◆ Material supplied
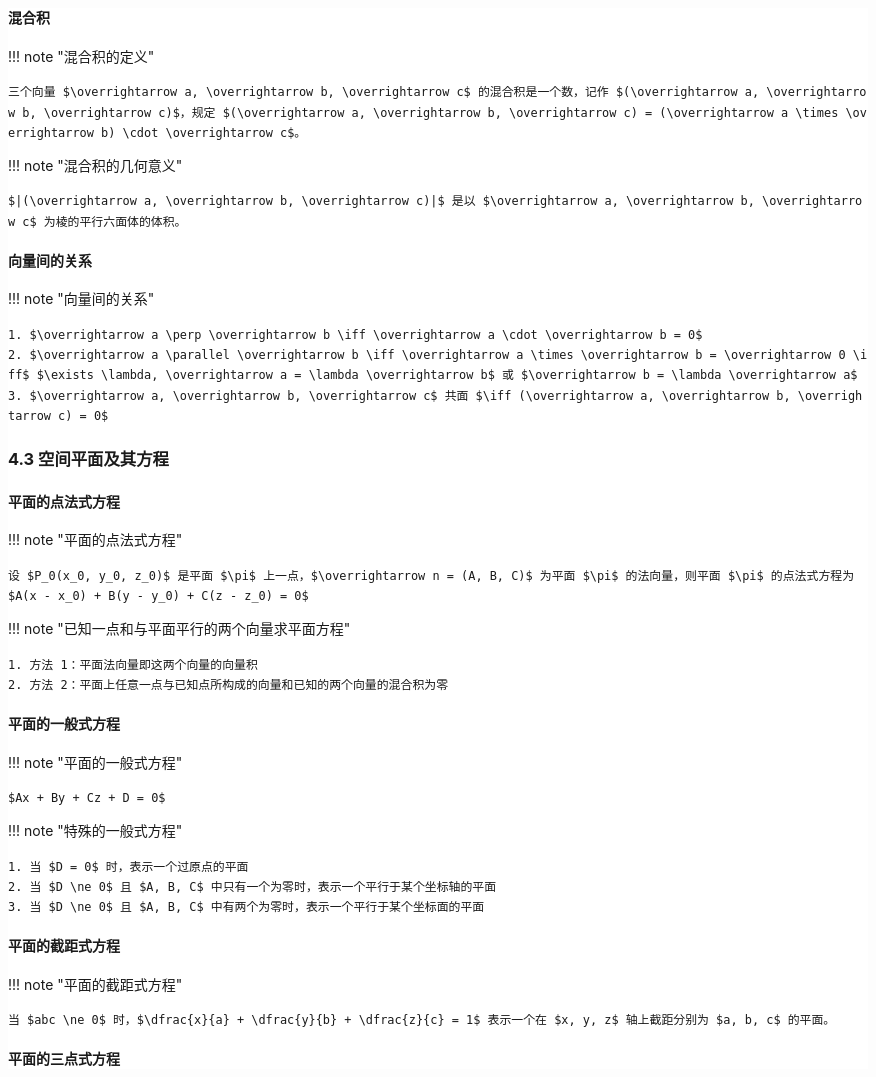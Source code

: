 #### 混合积

!!! note "混合积的定义"

    三个向量 $\overrightarrow a, \overrightarrow b, \overrightarrow c$ 的混合积是一个数，记作 $(\overrightarrow a, \overrightarrow b, \overrightarrow c)$，规定 $(\overrightarrow a, \overrightarrow b, \overrightarrow c) = (\overrightarrow a \times \overrightarrow b) \cdot \overrightarrow c$。

!!! note "混合积的几何意义"

    $|(\overrightarrow a, \overrightarrow b, \overrightarrow c)|$ 是以 $\overrightarrow a, \overrightarrow b, \overrightarrow c$ 为棱的平行六面体的体积。

#### 向量间的关系

!!! note "向量间的关系"

    1. $\overrightarrow a \perp \overrightarrow b \iff \overrightarrow a \cdot \overrightarrow b = 0$
    2. $\overrightarrow a \parallel \overrightarrow b \iff \overrightarrow a \times \overrightarrow b = \overrightarrow 0 \iff$ $\exists \lambda, \overrightarrow a = \lambda \overrightarrow b$ 或 $\overrightarrow b = \lambda \overrightarrow a$
    3. $\overrightarrow a, \overrightarrow b, \overrightarrow c$ 共面 $\iff (\overrightarrow a, \overrightarrow b, \overrightarrow c) = 0$

### 4.3 空间平面及其方程

#### 平面的点法式方程

!!! note "平面的点法式方程"

    设 $P_0(x_0, y_0, z_0)$ 是平面 $\pi$ 上一点，$\overrightarrow n = (A, B, C)$ 为平面 $\pi$ 的法向量，则平面 $\pi$ 的点法式方程为 $A(x - x_0) + B(y - y_0) + C(z - z_0) = 0$

!!! note "已知一点和与平面平行的两个向量求平面方程"

    1. 方法 1：平面法向量即这两个向量的向量积
    2. 方法 2：平面上任意一点与已知点所构成的向量和已知的两个向量的混合积为零

#### 平面的一般式方程

!!! note "平面的一般式方程"

    $Ax + By + Cz + D = 0$

!!! note "特殊的一般式方程"

    1. 当 $D = 0$ 时，表示一个过原点的平面
    2. 当 $D \ne 0$ 且 $A, B, C$ 中只有一个为零时，表示一个平行于某个坐标轴的平面
    3. 当 $D \ne 0$ 且 $A, B, C$ 中有两个为零时，表示一个平行于某个坐标面的平面

#### 平面的截距式方程

!!! note "平面的截距式方程"

    当 $abc \ne 0$ 时，$\dfrac{x}{a} + \dfrac{y}{b} + \dfrac{z}{c} = 1$ 表示一个在 $x, y, z$ 轴上截距分别为 $a, b, c$ 的平面。

#### 平面的三点式方程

◆ Aim of the exercise
Nothing but the lines above from the one containing "设 $P_0(x_0, y_0, z_0)$" through the one containing "#### 平面的一般式方程" should appear in the answer, each repeated exactly.

◆ Response for this exercise
    设 $P_0(x_0, y_0, z_0)$ 是平面 $\pi$ 上一点，$\overrightarrow n = (A, B, C)$ 为平面 $\pi$ 的法向量，则平面 $\pi$ 的点法式方程为 $A(x - x_0) + B(y - y_0) + C(z - z_0) = 0$

!!! note "已知一点和与平面平行的两个向量求平面方程"

    1. 方法 1：平面法向量即这两个向量的向量积
    2. 方法 2：平面上任意一点与已知点所构成的向量和已知的两个向量的混合积为零

#### 平面的一般式方程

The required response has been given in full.